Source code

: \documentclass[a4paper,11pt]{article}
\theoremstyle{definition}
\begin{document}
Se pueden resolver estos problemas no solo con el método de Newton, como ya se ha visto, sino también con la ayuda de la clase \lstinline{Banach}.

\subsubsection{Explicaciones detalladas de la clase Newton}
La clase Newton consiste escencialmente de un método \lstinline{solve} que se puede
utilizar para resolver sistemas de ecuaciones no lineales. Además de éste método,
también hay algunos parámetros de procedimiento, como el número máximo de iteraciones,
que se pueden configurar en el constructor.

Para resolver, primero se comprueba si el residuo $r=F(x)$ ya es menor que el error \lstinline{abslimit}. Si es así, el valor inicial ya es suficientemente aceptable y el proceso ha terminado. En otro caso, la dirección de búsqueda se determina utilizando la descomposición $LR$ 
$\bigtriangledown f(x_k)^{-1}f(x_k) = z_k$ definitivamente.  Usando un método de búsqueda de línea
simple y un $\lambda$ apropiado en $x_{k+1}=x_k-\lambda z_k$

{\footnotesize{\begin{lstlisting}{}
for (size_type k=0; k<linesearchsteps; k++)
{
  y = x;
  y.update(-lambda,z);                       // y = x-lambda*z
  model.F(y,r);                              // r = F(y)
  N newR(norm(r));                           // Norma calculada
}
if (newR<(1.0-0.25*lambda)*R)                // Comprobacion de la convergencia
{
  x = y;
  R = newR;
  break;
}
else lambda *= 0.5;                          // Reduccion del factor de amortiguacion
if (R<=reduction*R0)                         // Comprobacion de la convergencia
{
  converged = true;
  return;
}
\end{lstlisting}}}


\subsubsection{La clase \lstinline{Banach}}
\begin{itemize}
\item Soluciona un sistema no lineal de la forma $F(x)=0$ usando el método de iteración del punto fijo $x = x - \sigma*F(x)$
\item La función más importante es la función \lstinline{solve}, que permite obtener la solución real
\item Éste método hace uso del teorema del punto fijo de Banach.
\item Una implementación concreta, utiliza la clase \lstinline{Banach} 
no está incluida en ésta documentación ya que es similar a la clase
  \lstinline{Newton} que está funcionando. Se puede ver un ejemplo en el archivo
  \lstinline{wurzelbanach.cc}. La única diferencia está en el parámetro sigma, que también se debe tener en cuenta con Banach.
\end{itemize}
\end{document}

--

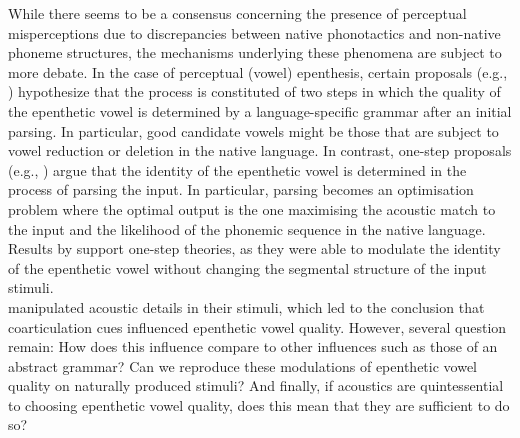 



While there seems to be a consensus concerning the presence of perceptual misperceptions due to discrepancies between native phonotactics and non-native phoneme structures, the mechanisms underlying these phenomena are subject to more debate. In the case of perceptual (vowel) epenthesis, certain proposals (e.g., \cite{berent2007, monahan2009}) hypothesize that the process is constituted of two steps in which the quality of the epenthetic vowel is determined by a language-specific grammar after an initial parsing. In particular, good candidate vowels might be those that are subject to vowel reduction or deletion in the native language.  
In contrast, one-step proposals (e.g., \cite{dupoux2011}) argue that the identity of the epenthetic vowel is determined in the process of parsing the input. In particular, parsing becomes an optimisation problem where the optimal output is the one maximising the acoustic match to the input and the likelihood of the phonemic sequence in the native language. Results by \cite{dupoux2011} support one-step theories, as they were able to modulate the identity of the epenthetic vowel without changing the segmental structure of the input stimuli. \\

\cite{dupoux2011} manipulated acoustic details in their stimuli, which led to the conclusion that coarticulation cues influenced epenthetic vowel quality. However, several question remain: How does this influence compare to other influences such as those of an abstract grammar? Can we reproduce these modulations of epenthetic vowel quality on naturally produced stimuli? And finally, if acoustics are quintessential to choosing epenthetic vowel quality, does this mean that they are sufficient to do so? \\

# Description of the task:
Count the lines of these entries that hold the string "pueden", and give only that number.

# Response:
2